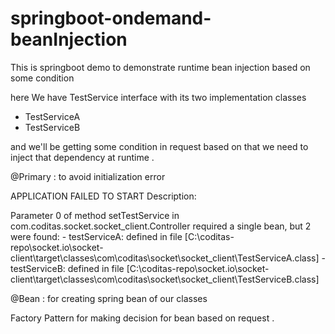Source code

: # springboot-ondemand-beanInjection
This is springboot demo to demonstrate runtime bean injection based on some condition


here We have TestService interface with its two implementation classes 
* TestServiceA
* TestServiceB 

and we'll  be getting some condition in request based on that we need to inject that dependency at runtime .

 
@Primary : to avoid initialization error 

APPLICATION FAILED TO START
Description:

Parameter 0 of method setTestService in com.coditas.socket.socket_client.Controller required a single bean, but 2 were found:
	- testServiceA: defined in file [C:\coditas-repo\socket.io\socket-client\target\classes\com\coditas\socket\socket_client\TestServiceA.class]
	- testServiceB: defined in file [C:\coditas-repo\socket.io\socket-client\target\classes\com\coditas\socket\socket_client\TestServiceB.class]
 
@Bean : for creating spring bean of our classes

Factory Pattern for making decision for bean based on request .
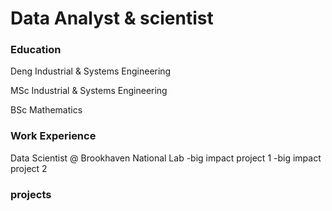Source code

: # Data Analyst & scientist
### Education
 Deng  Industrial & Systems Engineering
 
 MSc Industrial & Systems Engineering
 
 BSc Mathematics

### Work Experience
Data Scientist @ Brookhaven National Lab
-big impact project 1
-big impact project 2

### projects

==

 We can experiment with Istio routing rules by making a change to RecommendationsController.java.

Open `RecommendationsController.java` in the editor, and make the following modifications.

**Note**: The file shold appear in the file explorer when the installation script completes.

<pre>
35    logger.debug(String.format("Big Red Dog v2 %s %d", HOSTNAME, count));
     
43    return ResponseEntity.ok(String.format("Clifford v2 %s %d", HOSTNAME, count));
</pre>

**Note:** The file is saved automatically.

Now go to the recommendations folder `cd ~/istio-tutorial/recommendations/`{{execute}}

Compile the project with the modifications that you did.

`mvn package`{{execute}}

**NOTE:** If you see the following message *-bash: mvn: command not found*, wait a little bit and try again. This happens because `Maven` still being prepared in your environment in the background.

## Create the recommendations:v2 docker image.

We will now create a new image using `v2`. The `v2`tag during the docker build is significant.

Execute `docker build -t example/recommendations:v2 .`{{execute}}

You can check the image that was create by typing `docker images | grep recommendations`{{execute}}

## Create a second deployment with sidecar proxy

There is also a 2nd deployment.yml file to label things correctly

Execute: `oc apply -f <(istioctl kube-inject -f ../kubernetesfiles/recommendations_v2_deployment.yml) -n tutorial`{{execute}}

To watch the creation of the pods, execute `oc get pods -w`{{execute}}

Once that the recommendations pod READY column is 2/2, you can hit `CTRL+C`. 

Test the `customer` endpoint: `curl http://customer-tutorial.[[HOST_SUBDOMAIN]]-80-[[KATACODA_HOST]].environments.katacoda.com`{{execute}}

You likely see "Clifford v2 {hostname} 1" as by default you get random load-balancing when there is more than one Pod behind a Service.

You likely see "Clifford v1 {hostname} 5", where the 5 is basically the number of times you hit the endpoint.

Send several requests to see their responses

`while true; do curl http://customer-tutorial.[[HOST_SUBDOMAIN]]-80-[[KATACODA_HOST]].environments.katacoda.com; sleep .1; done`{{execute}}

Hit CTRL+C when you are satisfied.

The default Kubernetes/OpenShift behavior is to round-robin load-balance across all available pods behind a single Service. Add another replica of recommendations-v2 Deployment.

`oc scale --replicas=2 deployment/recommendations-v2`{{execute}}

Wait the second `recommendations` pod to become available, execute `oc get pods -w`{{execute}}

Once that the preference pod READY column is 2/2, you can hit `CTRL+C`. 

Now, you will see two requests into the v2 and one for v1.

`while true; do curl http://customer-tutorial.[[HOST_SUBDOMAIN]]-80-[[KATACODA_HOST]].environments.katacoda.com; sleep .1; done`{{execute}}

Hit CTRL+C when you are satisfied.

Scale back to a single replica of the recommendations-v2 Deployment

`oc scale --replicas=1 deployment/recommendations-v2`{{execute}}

■ Task goal
Copy the lines of the entries above that mention "springboot".

■ Response area
: # springboot-ondemand-beanInjection
This is springboot demo to demonstrate runtime bean injection based on some condition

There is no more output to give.